BRINCOS

Hoje meu brinco caiu no vaso do banheiro. Ele caiu de minha mão como grãos de areia cairiam: inevitavelmente. Foi horrível a sensação de vê-lo longe do meu alcance, sendo levado pela força da descarga e, posteriormente, de não mais o ver.

Uma amiga contou-me que, certa feita, perdeu um querido brinco no ralo da pia. Ela deve ter sentido a mesma angústia que experimentei.

Acho que todas as mulheres já sofreram essa terrível punhalada. Um brinco caído na calçada, escondido entre as frestas, rendido ao abismo de um bueiro. Separar-se de algo que integra seu ser. É uma parte sua que repentinamente se vai. Pior de tudo é que sempre fica o outro para contar a história do que se foi e a perda torna-se um martírio para o resto de sua existência.

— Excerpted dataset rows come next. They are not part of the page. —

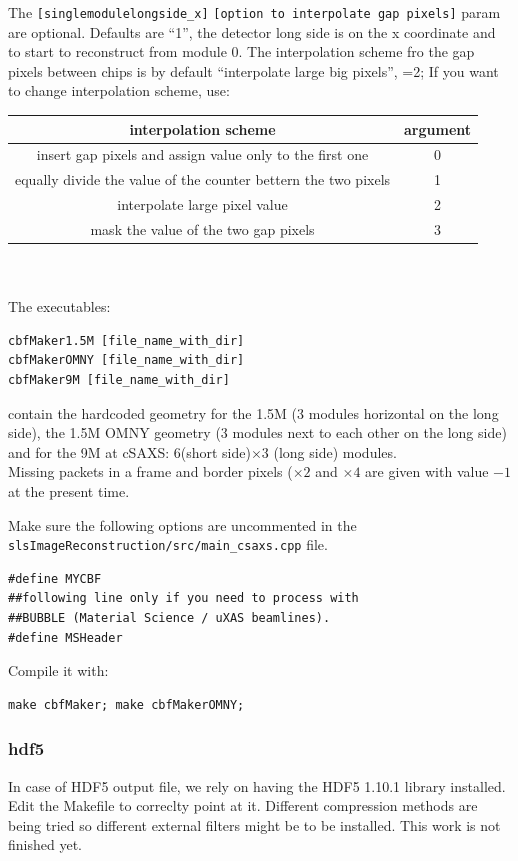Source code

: \documentclass{article}
\begin{document}
The {\tt{[singlemodulelongside\_x]}} {\tt{[option to interpolate gap pixels]}} param are optional. Defaults are ``1'', the detector long side is on the x coordinate and to start to reconstruct from module 0.
The interpolation scheme fro the gap pixels between chips is by default ``interpolate large big pixels'', =2;
If you want to change interpolation scheme, use:\\
\begin{tabular}{|c|c|}
\hline
interpolation scheme & argument\\
\hline
insert gap pixels and assign value only to the first one  & 0\\
\hline
equally divide the value of the counter bettern the two pixels & 1\\
\hline
interpolate large pixel value & 2\\
\hline
mask the value of the two gap pixels & 3\\
\hline
\end{tabular}
\ \\
\ \\ 
The executables: 
\begin{verbatim}
cbfMaker1.5M [file_name_with_dir]
cbfMakerOMNY [file_name_with_dir]
cbfMaker9M [file_name_with_dir]
\end{verbatim}
contain the hardcoded geometry for the 1.5M (3 modules horizontal on the long side), the 1.5M OMNY geometry (3 modules next to each other on the long side) and for the 9M at cSAXS: 6(short side)$\times$3 (long side) modules.\\ 
Missing packets in a frame and border pixels ($\times 2$ and $\times 4$ are given with value $-1$ at the present time.

Make sure the following options are uncommented in the {\tt{slsImageReconstruction/src/main\_csaxs.cpp}} file. 
\begin{verbatim}
#define MYCBF
##following line only if you need to process with 
##BUBBLE (Material Science / uXAS beamlines).
#define MSHeader 
\end{verbatim}
Compile it with: 
\begin{verbatim}
make cbfMaker; make cbfMakerOMNY;
\end{verbatim}

\subsubsection{hdf5}
In case of HDF5 output file, we rely on having the HDF5 1.10.1 library installed. Edit the Makefile to correclty point at it. Different compression methods are being tried so different external filters might be to be installed. This work is not finished yet.
\end{document}
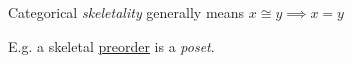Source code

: Categorical \emph{skeletality} generally means $x \cong y \implies x = y$

E.g. a skeletal \href{doc/1 math/Seven Sketches in Compositionality/1 Generative Effects/3 Preorders/Preorder}{preorder} is a \emph{poset}.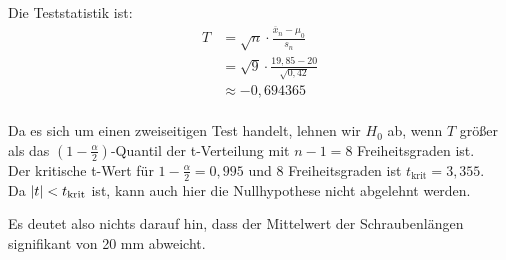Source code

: \documentclass[main.tex]{subfiles}
\begin{document}
Die Teststatistik ist:
$$\begin{aligned}
    T &= \sqrt{n} \cdot \frac{\overline{x}_n - \mu_0}{s_n} \\
    &= \sqrt{9} \cdot \frac{19,85 - 20}{\sqrt{0,42}} \\
    &\approx - 0,694365 \\
\end{aligned}
$$

Da es sich um einen zweiseitigen Test handelt, lehnen wir $H_0$ ab, wenn $T$ größer als das $(1-\frac{\alpha}{2})$-Quantil der t-Verteilung mit $n-1=8$ Freiheitsgraden ist.\\

Der kritische t-Wert für $1-\frac{\alpha}{2} = 0,995$ und 8 Freiheitsgraden ist $t_{\text{krit}} = 3,355$.\\

Da $\lvert t\rvert < t_{\text{krit}}$ ist, kann auch hier die Nullhypothese nicht abgelehnt werden.

Es deutet also nichts darauf hin, dass der Mittelwert der Schraubenlängen signifikant von 20 mm abweicht.
\end{document}
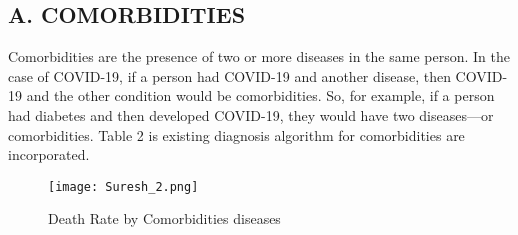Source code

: \subsection*{A. COMORBIDITIES} 
Comorbidities are the presence of two or more diseases in the same person. In the case of COVID-19, if a 
person had COVID-19 and another disease, then COVID-19 and the other condition would be comorbidities. 
So, for example, if a person had diabetes and then developed COVID-19, they would have two diseases—or 
comorbidities. 
\newline 
Table 2 is existing diagnosis algorithm for comorbidities are incorporated. 
\begin{figure*}[htp] 
\centering 
\texttt{[image: Suresh\_2.png]} 
\caption{Death Rate by Comorbidities diseases} 
\label{fig:f2} 
\end{figure*}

Lembro-me de um brinco de prata com ametista hexagonal que me deixou quando eu ainda era criança. Foi no veraneio de 1988 quando, ao sair do mar depois de inúmeras ondas vencidas, percebi que me faltava um pedaço.

Chorei demasiadamente desculpada pela infância que, infelizmente, não mais me acoberta para que eu possa lamentar as perdas atuais. Iemanjá levara meu brinco para as profundezas do Atlântico e legou-me apenas lágrimas salgadas.

Iemanjá leva brincos. E o amor quem leva? Afinal, ele também se vai como os brincos que deixam sempre uma sobra para contar história, perdurando até o fim de nossos dias. O amor deixa cicatrizes porque para ir precisa ser extirpado com incisuras que penetram até a alma.

Nenhuma união é tranquilamente desfeita. Por onde o amor passou não há lugar para a indiferença. Quiséramos todos nós que ele nunca se fosse. Contudo, desgraçadamente, o amor se vai, é levado por alguém, pelo tempo, pela distância ou até mesmo pelos céus. Quem o perde sofre, quase morre pela ida e vive pela presença completa de um dia e pela permanente ausência incompleta de quem foi.